The data:
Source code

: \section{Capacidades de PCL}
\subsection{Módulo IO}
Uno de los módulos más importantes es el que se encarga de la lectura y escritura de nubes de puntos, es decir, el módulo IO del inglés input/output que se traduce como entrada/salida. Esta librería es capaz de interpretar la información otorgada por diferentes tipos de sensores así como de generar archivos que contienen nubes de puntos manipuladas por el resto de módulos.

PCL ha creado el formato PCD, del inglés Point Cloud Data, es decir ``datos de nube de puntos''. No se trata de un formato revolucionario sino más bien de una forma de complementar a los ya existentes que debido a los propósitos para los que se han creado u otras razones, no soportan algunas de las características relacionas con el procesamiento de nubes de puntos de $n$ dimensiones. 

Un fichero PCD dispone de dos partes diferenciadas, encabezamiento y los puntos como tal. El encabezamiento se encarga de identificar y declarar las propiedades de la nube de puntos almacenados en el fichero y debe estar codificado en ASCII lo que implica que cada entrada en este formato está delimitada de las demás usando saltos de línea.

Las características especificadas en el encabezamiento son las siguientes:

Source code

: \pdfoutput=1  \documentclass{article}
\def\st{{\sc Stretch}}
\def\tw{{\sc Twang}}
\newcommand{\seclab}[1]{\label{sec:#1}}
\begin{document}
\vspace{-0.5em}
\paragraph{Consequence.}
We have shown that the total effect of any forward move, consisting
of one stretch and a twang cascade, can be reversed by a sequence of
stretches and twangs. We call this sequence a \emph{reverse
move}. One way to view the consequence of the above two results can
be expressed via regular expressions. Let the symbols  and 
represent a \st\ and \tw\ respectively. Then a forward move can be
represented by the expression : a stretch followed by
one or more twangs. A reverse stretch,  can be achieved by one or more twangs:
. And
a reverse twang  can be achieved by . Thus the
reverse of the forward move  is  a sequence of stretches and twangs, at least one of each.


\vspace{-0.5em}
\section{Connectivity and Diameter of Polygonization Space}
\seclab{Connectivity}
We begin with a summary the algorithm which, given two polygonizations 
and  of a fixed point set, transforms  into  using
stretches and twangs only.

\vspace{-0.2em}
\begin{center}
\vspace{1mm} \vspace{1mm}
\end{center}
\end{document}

Instructions for the task: In full and without change, transcribe the data above.

Answer to this problem:
Source code

: \section{Capacidades de PCL}
\subsection{Módulo IO}
Uno de los módulos más importantes es el que se encarga de la lectura y escritura de nubes de puntos, es decir, el módulo IO del inglés input/output que se traduce como entrada/salida. Esta librería es capaz de interpretar la información otorgada por diferentes tipos de sensores así como de generar archivos que contienen nubes de puntos manipuladas por el resto de módulos.

PCL ha creado el formato PCD, del inglés Point Cloud Data, es decir ``datos de nube de puntos''. No se trata de un formato revolucionario sino más bien de una forma de complementar a los ya existentes que debido a los propósitos para los que se han creado u otras razones, no soportan algunas de las características relacionas con el procesamiento de nubes de puntos de $n$ dimensiones. 

Un fichero PCD dispone de dos partes diferenciadas, encabezamiento y los puntos como tal. El encabezamiento se encarga de identificar y declarar las propiedades de la nube de puntos almacenados en el fichero y debe estar codificado en ASCII lo que implica que cada entrada en este formato está delimitada de las demás usando saltos de línea.

Las características especificadas en el encabezamiento son las siguientes:

Source code

: \pdfoutput=1  \documentclass{article}
\def\st{{\sc Stretch}}
\def\tw{{\sc Twang}}
\newcommand{\seclab}[1]{\label{sec:#1}}
\begin{document}
\vspace{-0.5em}
\paragraph{Consequence.}
We have shown that the total effect of any forward move, consisting
of one stretch and a twang cascade, can be reversed by a sequence of
stretches and twangs. We call this sequence a \emph{reverse
move}. One way to view the consequence of the above two results can
be expressed via regular expressions. Let the symbols  and 
represent a \st\ and \tw\ respectively. Then a forward move can be
represented by the expression : a stretch followed by
one or more twangs. A reverse stretch,  can be achieved by one or more twangs:
. And
a reverse twang  can be achieved by . Thus the
reverse of the forward move  is  a sequence of stretches and twangs, at least one of each.


\vspace{-0.5em}
\section{Connectivity and Diameter of Polygonization Space}
\seclab{Connectivity}
We begin with a summary the algorithm which, given two polygonizations 
and  of a fixed point set, transforms  into  using
stretches and twangs only.

\vspace{-0.2em}
\begin{center}
\vspace{1mm} \vspace{1mm}
\end{center}
\end{document}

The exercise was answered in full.